La Caritas saluzzese organizza l’accoglienza per i braccianti rimasti senza alloggio
Undici ex lavoratori della frutta sono ospitati nella casa Madre Teresa di Calcutta. Ma la pandemia complica le cose: “Con il lockdown non possono spostarsi”Anche quest’anno, con la fine della stagione della raccolta, è arrivata la chiusura delle accoglienze diffuse, messe a disposizione da 9 comuni su 32 del distretto frutticolo che hanno scelto di aderire al protocollo siglato con Prefettura, Regione e realtà del terzo settore. Saluzzo Migrante denuncia come nonostante il significativo impegno di queste istituzioni locali, che hanno permesso di aprire e gestire le strutture in un momento così delicato, una volta arrivata la chiusura a fine novembre non si sia trovata una soluzione per i lavoratori rimasti ancora sul territorio, ma senza dimora.
Una condizione, osservano i volontari, “aggravata dai primi freddi e dalle nevicate di inizio dicembre, oltre alla normativa anti-Covid che limita gli spostamenti tra comuni e regioni (tenendo conto che la maggior parte dei braccianti normalmente a fine stagione si sposta al sud per continuare nelle raccolte), oltre alle difficoltà dei dormitori sul territorio di accogliere per via delle limitazioni imposte dalla diffusione del contagio”.
Dopo la chiusura delle strutture dell’accoglienza diffusa una ventina di braccianti si è ritrovata senza una soluzione alternativa e alcuni di loro si sono presentati alla Caritas saluzzese con zaini e bagagli senza sapere dove andare.
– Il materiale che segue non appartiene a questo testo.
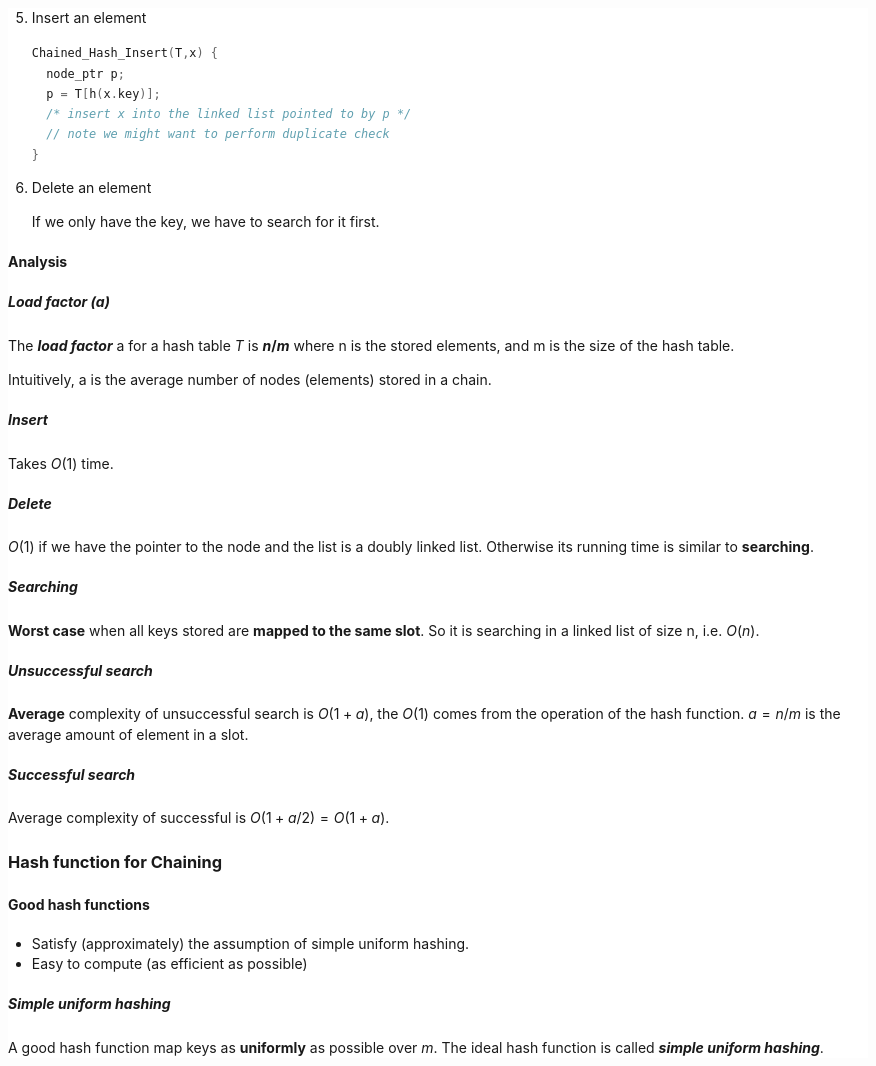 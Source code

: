 5. Insert an element

   ```c
   Chained_Hash_Insert(T,x) {
     node_ptr p;
     p = T[h(x.key)];
     /* insert x into the linked list pointed to by p */
     // note we might want to perform duplicate check
   }
   ```

6. Delete an element

   If we only have the key, we have to search for it first.

#### Analysis

##### Load factor (a)

The **_load factor_** a for a hash table $T$ is **$n/m$** where n is the stored
elements, and m is the size of the hash table.

Intuitively, a is the average number of nodes (elements) stored in a chain.

##### Insert

Takes $O(1)$ time.

##### Delete

$O(1)$ if we have the pointer to the node and the list is a doubly linked list.
Otherwise its running time is similar to **searching**.

##### Searching

**Worst case** when all keys stored are **mapped to the same slot**. So it is
searching in a linked list of size n, i.e. $O(n)$.

##### Unsuccessful search

**Average** complexity of unsuccessful search is $O(1+a)$, the $O(1)$ comes from
the operation of the hash function. $a=n/m$ is the average amount of element in
a slot.

##### Successful search

Average complexity of successful is $O(1+a/2) = O(1+a)$.

### Hash function for Chaining

#### Good hash functions

- Satisfy (approximately) the assumption of simple uniform hashing.
- Easy to compute (as efficient as possible)

##### Simple uniform hashing

A good hash function map keys as **uniformly** as possible over $m$. The ideal
hash function is called **_simple uniform hashing_**.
Alcuni hanno contratti ancora attivi con aziende del saluzzese, altri sono in attesa di ricevere la busta paga o di un appuntamento in Questura o, semplicemente, non hanno un posto dove andare: “La pandemia - continua la nota di Saluzzo Migrante - ha reso ancora più difficile la situazione con una seconda ondata di contagi che non ha risparmiato le zone del sud Italia, meta dei flussi di braccianti che qui di solito si spostano per proseguire il lavoro di raccolta, ma dove in molti ghetti e tendopoli (da Rosarno e San Ferdinando in Calabria a Castelvetrano in Sicilia) il Covid sta creando situazioni di marginalità estrema e disagio per i braccianti che, impossibilitati ad uscire per le quarantene, rimangono senza reddito e senza mezzi per sopravvivere. Di fronte a questa situazione la nostra Caritas, alla luce dell’emergenza sanitaria alla quale si aggiungono freddo e neve, ha per settimane chiesto che venissero individuate soluzioni abitative per questi lavoratori senza dimora da parte della Regione, della Prefettura e delle istituzioni”.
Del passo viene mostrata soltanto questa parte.